Sri Lanka Archaeology Dept plans to take Jaffna material to Anuradhapura

Material excavated recently at Kantharoadai in Jaffna, belonging to pre-Buddhist Megalithic period, and could be dated to roughly 3000 years before present, are planned to be taken to Anuradhapura museum in the south, informed sources in Jaffna said. According to news reports, the excavation has been ‘jointly’ conducted by the Sri Lanka Department of Archaeology and the Department of History and Archaeology of the University of Jaffna. Even on all earlier occasions, valuable material excavated from important archaeological sites of the Tamil country in the island such as Maanthai in Mannaar and Kantharoadai in Jaffna were taken to Anuradhapura or Colombo and became unavailable for Eezham Tamils to present their heritage in their own land.

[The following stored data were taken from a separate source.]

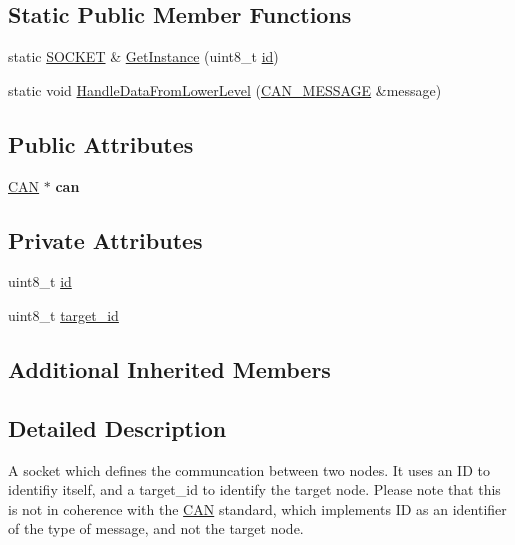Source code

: \subsection*{Static Public Member Functions}
\begin{DoxyCompactItemize}
\item 
static \hyperlink{class_s_o_c_k_e_t}{S\-O\-C\-K\-E\-T} \& \hyperlink{class_s_o_c_k_e_t_a7b38d29ecb4258e2aa2abb3d95ef3784}{Get\-Instance} (uint8\-\_\-t \hyperlink{class_s_o_c_k_e_t_a0755fe74751c2d94d3d1679cad9e6544}{id})
\item 
static void \hyperlink{class_s_o_c_k_e_t_ab1345aded87c899fd525616b6f2cca4a}{Handle\-Data\-From\-Lower\-Level} (\hyperlink{struct_c_a_n___m_e_s_s_a_g_e}{C\-A\-N\-\_\-\-M\-E\-S\-S\-A\-G\-E} \&message)
\end{DoxyCompactItemize}
\subsection*{Public Attributes}
\begin{DoxyCompactItemize}
\item 
\hypertarget{class_s_o_c_k_e_t_a40e1973f231f6e5c51f02bfb8e7c0722}{\hyperlink{class_c_a_n}{C\-A\-N} $\ast$ {\bfseries can}}\label{class_s_o_c_k_e_t_a40e1973f231f6e5c51f02bfb8e7c0722}

\end{DoxyCompactItemize}
\subsection*{Private Attributes}
\begin{DoxyCompactItemize}
\item 
uint8\-\_\-t \hyperlink{class_s_o_c_k_e_t_a0755fe74751c2d94d3d1679cad9e6544}{id}
\item 
uint8\-\_\-t \hyperlink{class_s_o_c_k_e_t_a566ef7ae1ca5366f622bbe805954a031}{target\-\_\-id}
\end{DoxyCompactItemize}
\subsection*{Additional Inherited Members}


\subsection{Detailed Description}
A socket which defines the communcation between two nodes. It uses an I\-D to identifiy itself, and a target\-\_\-id to identify the target node. Please note that this is not in coherence with the \hyperlink{class_c_a_n}{C\-A\-N} standard, which implements I\-D as an identifier of the type of message, and not the target node.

The decision to take the excavated material to Anuradhapura doesn’t reflect the spirit of ‘partnership’, but show only a colonial attitude, academics in Jaffna said.

If there are no facilities in Jaffna even to store and study the material locally, while massive Buddhist stupas are being built with SL government funds in the country of Eezham Tamils, why should the Sri Lanka Archaeology Department conduct the excavation at all, as though it is the utmost priority now, asked a senior academic in Jaffna.

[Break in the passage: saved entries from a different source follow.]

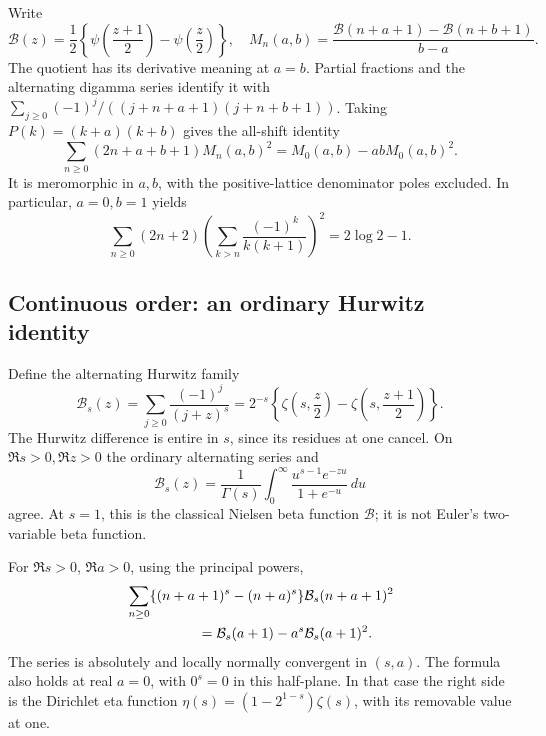 Write
\[
 \mathcal B(z)=\frac12\left\{\psi\left(\frac{z+1}{2}\right)
                              -\psi\left(\frac z2\right)\right\},
 \quad
 M_n(a,b)=\frac{\mathcal B(n+a+1)-\mathcal B(n+b+1)}{b-a}.
\]
The quotient has its derivative meaning at $a=b$.
Partial fractions and the alternating digamma series identify it with
$\sum_{j\ge0}(-1)^j/((j+n+a+1)(j+n+b+1))$.
Taking $P(k)=(k+a)(k+b)$ gives the all-shift identity
\begin{equation}\label{ats:eq:two-shift}
 \sum_{n\ge0}(2n+a+b+1)M_n(a,b)^2
 =M_0(a,b)-abM_0(a,b)^2.
\end{equation}
It is meromorphic in $a,b$, with the positive-lattice denominator
poles excluded. In particular, $a=0,b=1$ yields
\[
 \sum_{n\ge0}(2n+2)
  \left(\sum_{k>n}\frac{(-1)^k}{k(k+1)}\right)^2
 =2\log2-1.
\]

\subsection{Continuous order: an ordinary Hurwitz identity}

Define the alternating Hurwitz family
\begin{equation}\label{ats:eq:beta-s}
 \mathcal B_s(z)=\sum_{j\ge0}\frac{(-1)^j}{(j+z)^s}
 =2^{-s}\left\{\zeta\left(s,\frac z2\right)
              -\zeta\left(s,\frac{z+1}{2}\right)\right\}.
\end{equation}
The Hurwitz difference is entire in $s$, since its residues at one
cancel. On $\Re s>0,\Re z>0$ the ordinary alternating series and
\[
 \mathcal B_s(z)=\frac1{\Gamma(s)}
       \int_0^{\infty}\frac{u^{s-1}e^{-zu}}{1+e^{-u}}\,du
\]
agree. At $s=1$, this is the classical Nielsen beta function \cite{NielsenBeta}
$\mathcal B$; it is not Euler's two-variable beta function.

\begin{theorem}
\label{ats:thm:continuous}
For $\Re s>0$, $\Re a>0$, using the principal powers,
\begin{align}\label{ats:eq:continuous}
 &\sum_{n\ge0}\{(n+a+1)^s-(n+a)^s\}
                      \mathcal B_s(n+a+1)^2\notag\\
 &\hspace{18mm}=\mathcal B_s(a+1)-a^s\mathcal B_s(a+1)^2.
\end{align}
The series is absolutely and locally normally convergent in $(s,a)$.
The formula also holds at real $a=0$, with $0^s=0$ in this half-plane.
In that case the right side is the Dirichlet eta function
$\eta(s)=(1-2^{1-s})\zeta(s)$, with its removable value at one.
\end{theorem}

A small museum organised in the British times still exist in Jaffna, while the University of Jaffna recently re-organised a museum in the Arts Faculty, bearing the name of Professor K. Indrapala and felicitating his services.

At the inception of the University of Jaffna in 1974, Professor Indrapala initiated a museum in the History Department of the university, incorporating the collections of the then existing Jaffna Archaeological Society.

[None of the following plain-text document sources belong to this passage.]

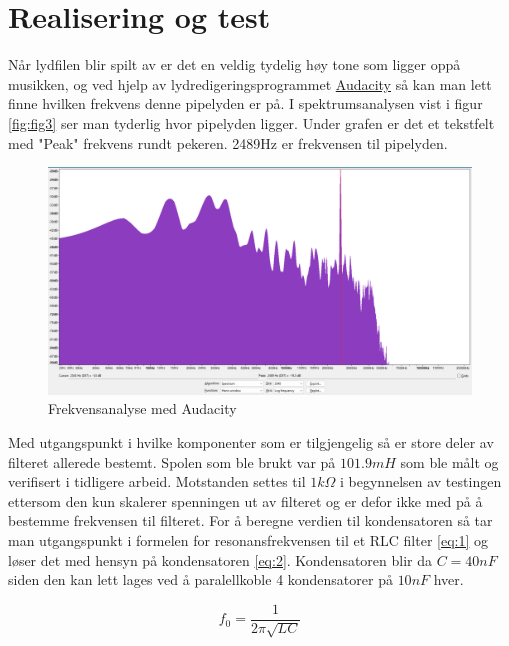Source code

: \newpage
\section{Realisering og test}
\label{realiseringOgTest}


Når lydfilen blir spilt av er det en veldig tydelig høy tone som ligger oppå musikken, og ved hjelp av lydredigeringsprogrammet \href{https://www.audacityteam.org/}{Audacity} så kan man lett finne hvilken frekvens denne pipelyden er på. I spektrumsanalysen vist i figur \autoref{fig:fig3} ser man tyderlig hvor pipelyden ligger. Under grafen er det et tekstfelt med "Peak" frekvens rundt pekeren. 2489Hz er frekvensen til pipelyden. 


\begin{figure}[!h]
	\centering
	\includegraphics[width=1\textwidth]{Bilder/Audio_sectrum.png}
	\caption{Frekvensanalyse med Audacity}
	\label{fig:fig3}
\end{figure}

Med utgangspunkt i hvilke komponenter som er tilgjengelig så er store deler av filteret allerede bestemt. Spolen som ble brukt var på $101.9mH$ som ble målt og verifisert i tidligere arbeid. Motstanden settes til $1k\Omega$ i begynnelsen av testingen ettersom den kun skalerer spenningen ut av filteret og er defor ikke med på å bestemme frekvensen til filteret. For å beregne verdien til kondensatoren så tar man utgangspunkt i formelen for resonansfrekvensen til et RLC filter \autoref{eq:1} og løser det med hensyn på kondensatoren \autoref{eq:2}. Kondensatoren blir da $C = 40nF$ siden den kan lett lages ved å paralellkoble 4 kondensatorer på $10nF$ hver.

\begin{equation}
	f_0 = \frac{1}{2\pi \sqrt{LC}}
	\label{eq:1}
\end{equation}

This museum was destroyed and plundered when the Indian Peace Keeping Force (IPKF) occupied the university campus in the late 1980s. India so far has not compensated to this cultural damage.

As it is explicitly known that state in Sri Lanka conceives archaeology as a weapon of structural genocide in the island, the countries that fund archaeological ‘reconciliation’ in the north and east as a priority than restoring sovereignty of Eezham Tamils should take a note of what they are doing if they are not doing it intentionally, the Jaffna academic said.

He made a particular note of the Netherlands funding an archaeological project of the Jaffna Fort, without first building infrastructural facilities or arranging guarantees to keep the archaeological material of Jaffna in Jaffna under the custody of the people of Jaffna.

Material dating back to Roman times has been found recently inside the fort by the Jaffna university team that excavated a rescue trench during the fort renovation project funded by the Netherlands. The SL department also has dug a trench sometimes back but details are not available. All material excavated by any party belongs to the SL department.

For well over a hundred years, the excavated heritage of Eezham Tamils was not available to them but it was always interpreted against them, the academic further said adding that the case was the same with the so-called National Archives in Colombo where there are no Tamils and Tamils cannot easily find entry for studies.

The current excavation at Kantharoadai has come to an end as virgin soil has been reached in the trenches. The trenches were laid close to the location where earlier a team from the University of Pennsylvania, led by Vimala Begley and Bennet Bronson excavated and found protohistoric material associated to Megalithic Culture or Iron Age of the South Indian genre.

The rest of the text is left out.